During the five year period between 2005-09, the super sponsors outperformed other S&P companies in three of the four key performance indicators.

The super sponsors who had the highest net income growth over the five-year period were General Motors (107.9%), Anheuser-Busch (35.0%), Ford (26.0%), AT&T (19.7%) and Procter & Gamble (13.5%). All but three of the super sponsors (Bank of America, Verizon and FedEx) posted higher net income growth than the average of the Standard & Poor (S&P) 500 index (6.50%).

The top super sponsors in terms of growth in earnings per share were General Motors (111.8%), McDonald’s (16.8%), AT&T (10.9%) and Nike (10.2%). All but two of the companies (Anheuser-Busch and Verizon) posted earnings per share growth rates that exceeded the S&P 500 index average of 6.97%.

In terms of stock price appreciation, the super sponsors declined by an average of 0.64%, compared to a decrease of 7.94% for the S&P 500 index. The super sponsors who saw the highest percentage increase in stock price were McDonald’s (96.2%), Visa (66.7%), Nike (45.7%) and Coca-Cola (37.2%).

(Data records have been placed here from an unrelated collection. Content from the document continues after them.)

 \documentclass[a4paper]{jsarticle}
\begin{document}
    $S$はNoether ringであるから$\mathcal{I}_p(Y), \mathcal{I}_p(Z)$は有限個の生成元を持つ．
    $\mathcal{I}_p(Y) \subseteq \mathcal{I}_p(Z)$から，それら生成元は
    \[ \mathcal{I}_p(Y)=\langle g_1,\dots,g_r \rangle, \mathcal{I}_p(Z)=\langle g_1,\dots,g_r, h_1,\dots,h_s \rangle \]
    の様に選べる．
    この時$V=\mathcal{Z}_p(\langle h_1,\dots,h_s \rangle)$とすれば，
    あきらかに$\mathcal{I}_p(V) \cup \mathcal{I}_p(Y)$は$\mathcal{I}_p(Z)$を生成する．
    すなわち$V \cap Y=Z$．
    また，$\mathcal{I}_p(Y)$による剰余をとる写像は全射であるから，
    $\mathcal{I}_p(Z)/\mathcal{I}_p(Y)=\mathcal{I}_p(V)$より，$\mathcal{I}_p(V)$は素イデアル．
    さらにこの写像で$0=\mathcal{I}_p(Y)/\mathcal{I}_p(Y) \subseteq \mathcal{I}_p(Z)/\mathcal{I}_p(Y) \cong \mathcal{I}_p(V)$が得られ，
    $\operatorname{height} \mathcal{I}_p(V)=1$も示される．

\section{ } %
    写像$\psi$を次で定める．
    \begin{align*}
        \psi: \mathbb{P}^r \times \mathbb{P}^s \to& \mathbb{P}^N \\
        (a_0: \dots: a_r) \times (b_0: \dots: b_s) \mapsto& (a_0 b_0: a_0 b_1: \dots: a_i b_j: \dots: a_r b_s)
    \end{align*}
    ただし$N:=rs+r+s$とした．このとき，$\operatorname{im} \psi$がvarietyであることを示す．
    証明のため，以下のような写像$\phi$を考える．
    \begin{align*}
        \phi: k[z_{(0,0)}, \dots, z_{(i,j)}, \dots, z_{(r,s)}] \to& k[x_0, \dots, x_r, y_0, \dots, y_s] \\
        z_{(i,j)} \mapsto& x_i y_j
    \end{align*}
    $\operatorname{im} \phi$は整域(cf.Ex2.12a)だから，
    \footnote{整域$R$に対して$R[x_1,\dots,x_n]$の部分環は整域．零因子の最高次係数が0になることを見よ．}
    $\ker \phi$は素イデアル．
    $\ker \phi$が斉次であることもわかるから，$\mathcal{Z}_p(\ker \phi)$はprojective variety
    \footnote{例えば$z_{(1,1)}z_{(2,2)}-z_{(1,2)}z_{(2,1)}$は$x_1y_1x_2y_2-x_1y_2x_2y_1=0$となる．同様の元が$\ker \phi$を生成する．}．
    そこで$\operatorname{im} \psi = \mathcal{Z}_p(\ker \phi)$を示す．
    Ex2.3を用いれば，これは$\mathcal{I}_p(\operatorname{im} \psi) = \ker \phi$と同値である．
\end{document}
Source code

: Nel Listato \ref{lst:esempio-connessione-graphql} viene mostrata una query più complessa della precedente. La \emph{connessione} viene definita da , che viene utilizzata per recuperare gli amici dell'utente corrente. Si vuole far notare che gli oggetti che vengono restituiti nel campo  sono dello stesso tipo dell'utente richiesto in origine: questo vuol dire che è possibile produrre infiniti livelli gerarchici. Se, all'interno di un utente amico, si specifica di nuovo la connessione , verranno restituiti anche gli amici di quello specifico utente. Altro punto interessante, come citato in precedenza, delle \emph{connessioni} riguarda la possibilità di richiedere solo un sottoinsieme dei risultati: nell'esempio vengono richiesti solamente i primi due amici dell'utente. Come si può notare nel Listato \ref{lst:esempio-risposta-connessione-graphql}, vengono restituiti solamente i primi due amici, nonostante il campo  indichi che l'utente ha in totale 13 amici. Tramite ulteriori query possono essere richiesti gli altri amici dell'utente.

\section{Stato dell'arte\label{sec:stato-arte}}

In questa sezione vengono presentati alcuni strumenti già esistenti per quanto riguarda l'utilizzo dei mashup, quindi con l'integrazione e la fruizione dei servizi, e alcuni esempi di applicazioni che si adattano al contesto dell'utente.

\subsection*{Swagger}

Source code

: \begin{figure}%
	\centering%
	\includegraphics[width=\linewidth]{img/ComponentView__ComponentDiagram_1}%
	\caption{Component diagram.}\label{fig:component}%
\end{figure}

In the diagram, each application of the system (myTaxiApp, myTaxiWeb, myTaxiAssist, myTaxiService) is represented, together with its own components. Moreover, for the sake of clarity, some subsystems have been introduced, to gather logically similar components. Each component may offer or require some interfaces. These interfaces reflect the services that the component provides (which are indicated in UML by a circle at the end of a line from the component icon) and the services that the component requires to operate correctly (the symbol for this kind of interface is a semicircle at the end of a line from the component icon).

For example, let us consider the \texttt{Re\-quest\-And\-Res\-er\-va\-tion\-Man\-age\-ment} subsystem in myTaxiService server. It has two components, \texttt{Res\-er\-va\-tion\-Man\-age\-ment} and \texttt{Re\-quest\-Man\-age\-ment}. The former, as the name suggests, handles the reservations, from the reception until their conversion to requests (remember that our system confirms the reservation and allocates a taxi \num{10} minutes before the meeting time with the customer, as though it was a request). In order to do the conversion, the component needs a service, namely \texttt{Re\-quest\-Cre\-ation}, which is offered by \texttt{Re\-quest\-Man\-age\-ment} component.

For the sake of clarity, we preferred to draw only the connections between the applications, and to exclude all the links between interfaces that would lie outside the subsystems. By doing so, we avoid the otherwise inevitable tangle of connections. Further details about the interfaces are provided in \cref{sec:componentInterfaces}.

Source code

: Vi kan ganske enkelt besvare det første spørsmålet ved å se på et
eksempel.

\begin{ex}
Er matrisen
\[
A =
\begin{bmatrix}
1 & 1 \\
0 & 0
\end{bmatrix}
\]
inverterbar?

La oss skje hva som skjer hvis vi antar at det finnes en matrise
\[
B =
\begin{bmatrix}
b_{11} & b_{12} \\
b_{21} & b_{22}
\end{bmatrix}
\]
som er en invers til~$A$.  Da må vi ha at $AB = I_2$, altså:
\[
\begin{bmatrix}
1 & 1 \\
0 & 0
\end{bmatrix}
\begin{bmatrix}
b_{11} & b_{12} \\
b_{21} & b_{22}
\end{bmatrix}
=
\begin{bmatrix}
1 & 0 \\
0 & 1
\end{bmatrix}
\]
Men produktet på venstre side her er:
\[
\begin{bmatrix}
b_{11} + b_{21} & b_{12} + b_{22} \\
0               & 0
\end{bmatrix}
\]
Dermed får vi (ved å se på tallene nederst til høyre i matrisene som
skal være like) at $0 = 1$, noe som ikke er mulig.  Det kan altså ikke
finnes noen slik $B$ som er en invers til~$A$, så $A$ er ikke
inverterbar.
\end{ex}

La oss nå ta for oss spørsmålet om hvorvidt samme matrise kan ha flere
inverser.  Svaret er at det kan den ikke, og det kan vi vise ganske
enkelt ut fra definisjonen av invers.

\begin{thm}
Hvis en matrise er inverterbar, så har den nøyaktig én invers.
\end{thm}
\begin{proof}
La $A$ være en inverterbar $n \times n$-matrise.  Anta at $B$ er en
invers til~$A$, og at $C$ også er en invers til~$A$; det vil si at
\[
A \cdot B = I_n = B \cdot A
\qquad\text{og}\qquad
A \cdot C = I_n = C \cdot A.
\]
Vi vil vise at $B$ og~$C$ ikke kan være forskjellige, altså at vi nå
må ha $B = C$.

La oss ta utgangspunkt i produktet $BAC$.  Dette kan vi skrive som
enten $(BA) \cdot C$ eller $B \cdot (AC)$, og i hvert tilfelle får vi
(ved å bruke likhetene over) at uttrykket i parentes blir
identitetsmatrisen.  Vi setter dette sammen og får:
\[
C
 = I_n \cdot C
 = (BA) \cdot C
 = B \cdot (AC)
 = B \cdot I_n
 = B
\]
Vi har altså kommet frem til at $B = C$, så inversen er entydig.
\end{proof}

Jensen says that the super sponsors outperformed the companies on the list who invested in sponsorship at a below-average level, in revenue growth, net income growth and earnings per share growth. The companies, he says, who invested an average of $33.7 million per year in sponsorship (versus an average of $160 million per year by super sponsors) had an average revenue growth of 6.56%, average net income growth of 0.07% and average EPS growth of 3.03%. As a group, the 35 peer companies realised a mean stock price increase of 3.85%.

“We do not suggest a causal relationship between investment in sponsorship and business performance,” says Professor Jensen. “Rather, it is our theory that these companies have consistently outperformed peer companies who spend less on sponsorship and due to the fact that they already enjoy the benefits of their brands being more established and valuable compared to their peers, which contributes to better company performance over time. Their consistent investment in sponsorship is reflective of their efforts to continue to nurture their brands, which, according to branding experts, are among some of the most valuable in the world.”

We haven't seen the full study, but we'd be interested to see how the data set handles self-selection bias. In good times, companies find it easier to swallow sponsorship expenses and expand marketing budgets so wouldn't it seem that higher sponsorship spending could be a function of pre-existing outperformance and optimistic projections?

Since the best partnerships can take many years to develop at this level in a meaningful way and financials are almost always backward-looking data, we should really be looking at how spending levels at each company fluctuate in advance of each of these financial indicators on a much longer time scale? This might yield some valuable insight into the spending habits of sponsors. Does sponsorship spending go up in advance of a higher stock price or down heading into periods of lighter revenue? Secondarily, how is spending impacted by peer performance and the overall macro-economic environment?

Is increased sponsorship a driver of financial success or is optimism a driver of increased sponsorship? The answer is more than likely both. Many of you would argue the former (and we would agree in part), but the truth is that decisions at this level (think World Cup) are made internally many quarters in advance of the financial data, not concurrent to it, so sponsorship spending may be even more valuable as a data point in measuring a company's confidence prior to the time it publicly signals projections to the marketplace.

It's a fun question to debate in theory, but don't look for MLB to take any credit for Bank of America's mortgage-backed securities mess!